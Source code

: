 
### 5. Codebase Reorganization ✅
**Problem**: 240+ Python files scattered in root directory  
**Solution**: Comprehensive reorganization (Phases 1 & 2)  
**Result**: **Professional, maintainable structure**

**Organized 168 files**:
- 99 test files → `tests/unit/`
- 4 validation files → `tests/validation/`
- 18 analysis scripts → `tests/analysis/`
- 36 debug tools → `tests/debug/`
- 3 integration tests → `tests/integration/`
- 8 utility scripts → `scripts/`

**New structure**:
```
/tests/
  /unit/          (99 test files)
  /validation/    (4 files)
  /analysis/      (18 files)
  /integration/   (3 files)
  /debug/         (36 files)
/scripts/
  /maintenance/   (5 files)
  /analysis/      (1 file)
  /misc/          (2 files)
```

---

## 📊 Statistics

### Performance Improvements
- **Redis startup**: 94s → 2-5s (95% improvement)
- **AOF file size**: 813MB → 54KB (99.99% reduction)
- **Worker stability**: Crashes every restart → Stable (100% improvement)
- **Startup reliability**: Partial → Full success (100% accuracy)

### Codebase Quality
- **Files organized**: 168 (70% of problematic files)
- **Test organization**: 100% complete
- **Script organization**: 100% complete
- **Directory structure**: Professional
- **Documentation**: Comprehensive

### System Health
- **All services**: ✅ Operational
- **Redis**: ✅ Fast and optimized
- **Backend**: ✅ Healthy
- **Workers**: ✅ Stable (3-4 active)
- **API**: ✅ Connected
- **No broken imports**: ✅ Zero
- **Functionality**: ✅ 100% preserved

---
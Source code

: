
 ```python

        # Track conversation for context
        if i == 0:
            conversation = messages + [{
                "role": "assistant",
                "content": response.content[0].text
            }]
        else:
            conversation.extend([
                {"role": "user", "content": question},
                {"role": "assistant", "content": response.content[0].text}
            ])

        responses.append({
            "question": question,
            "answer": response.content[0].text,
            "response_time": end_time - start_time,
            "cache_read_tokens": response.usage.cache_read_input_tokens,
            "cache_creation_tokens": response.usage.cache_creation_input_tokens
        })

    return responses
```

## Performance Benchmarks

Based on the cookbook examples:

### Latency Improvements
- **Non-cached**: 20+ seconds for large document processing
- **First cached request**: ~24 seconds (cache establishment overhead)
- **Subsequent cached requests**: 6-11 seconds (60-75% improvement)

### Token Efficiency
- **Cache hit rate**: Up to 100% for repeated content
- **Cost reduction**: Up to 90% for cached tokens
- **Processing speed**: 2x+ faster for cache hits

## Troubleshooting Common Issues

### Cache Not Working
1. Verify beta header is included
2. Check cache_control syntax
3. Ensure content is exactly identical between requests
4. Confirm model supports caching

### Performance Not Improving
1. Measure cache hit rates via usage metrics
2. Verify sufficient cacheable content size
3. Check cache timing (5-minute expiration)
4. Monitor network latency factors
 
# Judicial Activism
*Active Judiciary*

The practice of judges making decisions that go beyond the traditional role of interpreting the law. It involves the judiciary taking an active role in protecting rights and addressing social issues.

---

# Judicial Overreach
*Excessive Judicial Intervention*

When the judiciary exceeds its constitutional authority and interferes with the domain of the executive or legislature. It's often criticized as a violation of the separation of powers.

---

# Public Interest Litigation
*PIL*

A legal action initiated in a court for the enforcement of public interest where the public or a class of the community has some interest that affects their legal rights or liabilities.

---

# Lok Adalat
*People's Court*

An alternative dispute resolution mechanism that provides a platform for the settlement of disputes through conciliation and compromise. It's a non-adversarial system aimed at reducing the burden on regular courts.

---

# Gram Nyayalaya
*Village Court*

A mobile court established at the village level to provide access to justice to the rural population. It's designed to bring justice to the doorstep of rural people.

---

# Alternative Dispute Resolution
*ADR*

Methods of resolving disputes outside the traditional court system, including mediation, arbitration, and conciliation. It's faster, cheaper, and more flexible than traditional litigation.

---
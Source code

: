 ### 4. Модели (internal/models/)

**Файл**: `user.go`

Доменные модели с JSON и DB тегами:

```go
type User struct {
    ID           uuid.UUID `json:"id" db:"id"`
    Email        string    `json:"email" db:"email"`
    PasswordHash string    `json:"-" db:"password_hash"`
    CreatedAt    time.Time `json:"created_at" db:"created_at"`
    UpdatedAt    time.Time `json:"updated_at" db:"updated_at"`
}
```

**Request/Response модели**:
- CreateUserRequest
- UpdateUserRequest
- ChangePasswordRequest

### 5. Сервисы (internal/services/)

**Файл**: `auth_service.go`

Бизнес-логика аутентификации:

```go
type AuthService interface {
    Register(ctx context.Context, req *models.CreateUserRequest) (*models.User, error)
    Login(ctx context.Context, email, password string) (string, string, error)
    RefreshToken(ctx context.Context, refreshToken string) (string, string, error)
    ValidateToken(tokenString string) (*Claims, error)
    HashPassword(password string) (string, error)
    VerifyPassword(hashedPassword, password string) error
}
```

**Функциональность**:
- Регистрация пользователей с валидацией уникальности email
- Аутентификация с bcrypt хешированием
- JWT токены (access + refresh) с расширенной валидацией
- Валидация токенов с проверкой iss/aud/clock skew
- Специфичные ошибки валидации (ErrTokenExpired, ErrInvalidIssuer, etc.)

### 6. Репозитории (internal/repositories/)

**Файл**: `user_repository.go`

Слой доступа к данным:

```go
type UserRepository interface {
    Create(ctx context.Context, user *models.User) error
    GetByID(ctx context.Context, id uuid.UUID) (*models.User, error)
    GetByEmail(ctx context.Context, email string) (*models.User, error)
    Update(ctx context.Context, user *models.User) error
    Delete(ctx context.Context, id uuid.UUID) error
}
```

——

◆ **WHAT IS BEING ASKED**:
Repeat each record exactly. Omit nothing.

◆ **COMPLETED TASK**:
Source code

: 
### 5. Codebase Reorganization ✅
**Problem**: 240+ Python files scattered in root directory  
**Solution**: Comprehensive reorganization (Phases 1 & 2)  
**Result**: **Professional, maintainable structure**

**Organized 168 files**:
- 99 test files → `tests/unit/`
- 4 validation files → `tests/validation/`
- 18 analysis scripts → `tests/analysis/`
- 36 debug tools → `tests/debug/`
- 3 integration tests → `tests/integration/`
- 8 utility scripts → `scripts/`

**New structure**:
```
/tests/
  /unit/          (99 test files)
  /validation/    (4 files)
  /analysis/      (18 files)
  /integration/   (3 files)
  /debug/         (36 files)
/scripts/
  /maintenance/   (5 files)
  /analysis/      (1 file)
  /misc/          (2 files)
```

---

## 📊 Statistics

### Performance Improvements
- **Redis startup**: 94s → 2-5s (95% improvement)
- **AOF file size**: 813MB → 54KB (99.99% reduction)
- **Worker stability**: Crashes every restart → Stable (100% improvement)
- **Startup reliability**: Partial → Full success (100% accuracy)

### Codebase Quality
- **Files organized**: 168 (70% of problematic files)
- **Test organization**: 100% complete
- **Script organization**: 100% complete
- **Directory structure**: Professional
- **Documentation**: Comprehensive

### System Health
- **All services**: ✅ Operational
- **Redis**: ✅ Fast and optimized
- **Backend**: ✅ Healthy
- **Workers**: ✅ Stable (3-4 active)
- **API**: ✅ Connected
- **No broken imports**: ✅ Zero
- **Functionality**: ✅ 100% preserved

---
Source code

:
 ```python

        # Track conversation for context
        if i == 0:
            conversation = messages + [{
                "role": "assistant",
                "content": response.content[0].text
            }]
        else:
            conversation.extend([
                {"role": "user", "content": question},
                {"role": "assistant", "content": response.content[0].text}
            ])

        responses.append({
            "question": question,
            "answer": response.content[0].text,
            "response_time": end_time - start_time,
            "cache_read_tokens": response.usage.cache_read_input_tokens,
            "cache_creation_tokens": response.usage.cache_creation_input_tokens
        })

    return responses
```

## Performance Benchmarks

Based on the cookbook examples:

### Latency Improvements
- **Non-cached**: 20+ seconds for large document processing
- **First cached request**: ~24 seconds (cache establishment overhead)
- **Subsequent cached requests**: 6-11 seconds (60-75% improvement)

### Token Efficiency
- **Cache hit rate**: Up to 100% for repeated content
- **Cost reduction**: Up to 90% for cached tokens
- **Processing speed**: 2x+ faster for cache hits

## Troubleshooting Common Issues

### Cache Not Working
1. Verify beta header is included
2. Check cache_control syntax
3. Ensure content is exactly identical between requests
4. Confirm model supports caching

### Performance Not Improving
1. Measure cache hit rates via usage metrics
2. Verify sufficient cacheable content size
3. Check cache timing (5-minute expiration)
4. Monitor network latency factors
 
# Judicial Activism
*Active Judiciary*

The practice of judges making decisions that go beyond the traditional role of interpreting the law. It involves the judiciary taking an active role in protecting rights and addressing social issues.

---

# Judicial Overreach
*Excessive Judicial Intervention*

When the judiciary exceeds its constitutional authority and interferes with the domain of the executive or legislature. It's often criticized as a violation of the separation of powers.

---

# Public Interest Litigation
*PIL*

A legal action initiated in a court for the enforcement of public interest where the public or a class of the community has some interest that affects their legal rights or liabilities.

---

# Lok Adalat
*People's Court*

An alternative dispute resolution mechanism that provides a platform for the settlement of disputes through conciliation and compromise. It's a non-adversarial system aimed at reducing the burden on regular courts.

---

# Gram Nyayalaya
*Village Court*

A mobile court established at the village level to provide access to justice to the rural population. It's designed to bring justice to the doorstep of rural people.

---

# Alternative Dispute Resolution
*ADR*

Methods of resolving disputes outside the traditional court system, including mediation, arbitration, and conciliation. It's faster, cheaper, and more flexible than traditional litigation.

---
Source code

: ### 4. Модели (internal/models/)

**Файл**: `user.go`

Доменные модели с JSON и DB тегами:

```go
type User struct {
    ID           uuid.UUID `json:"id" db:"id"`
    Email        string    `json:"email" db:"email"`
    PasswordHash string    `json:"-" db:"password_hash"`
    CreatedAt    time.Time `json:"created_at" db:"created_at"`
    UpdatedAt    time.Time `json:"updated_at" db:"updated_at"`
}
```

**Request/Response модели**:
- CreateUserRequest
- UpdateUserRequest
- ChangePasswordRequest

### 5. Сервисы (internal/services/)

**Файл**: `auth_service.go`

Бизнес-логика аутентификации:

```go
type AuthService interface {
    Register(ctx context.Context, req *models.CreateUserRequest) (*models.User, error)
    Login(ctx context.Context, email, password string) (string, string, error)
    RefreshToken(ctx context.Context, refreshToken string) (string, string, error)
    ValidateToken(tokenString string) (*Claims, error)
    HashPassword(password string) (string, error)
    VerifyPassword(hashedPassword, password string) error
}
```

**Функциональность**:
- Регистрация пользователей с валидацией уникальности email
- Аутентификация с bcrypt хешированием
- JWT токены (access + refresh) с расширенной валидацией
- Валидация токенов с проверкой iss/aud/clock skew
- Специфичные ошибки валидации (ErrTokenExpired, ErrInvalidIssuer, etc.)

### 6. Репозитории (internal/repositories/)

**Файл**: `user_repository.go`

Слой доступа к данным:

```go
type UserRepository interface {
    Create(ctx context.Context, user *models.User) error
    GetByID(ctx context.Context, id uuid.UUID) (*models.User, error)
    GetByEmail(ctx context.Context, email string) (*models.User, error)
    Update(ctx context.Context, user *models.User) error
    Delete(ctx context.Context, id uuid.UUID) error
}
```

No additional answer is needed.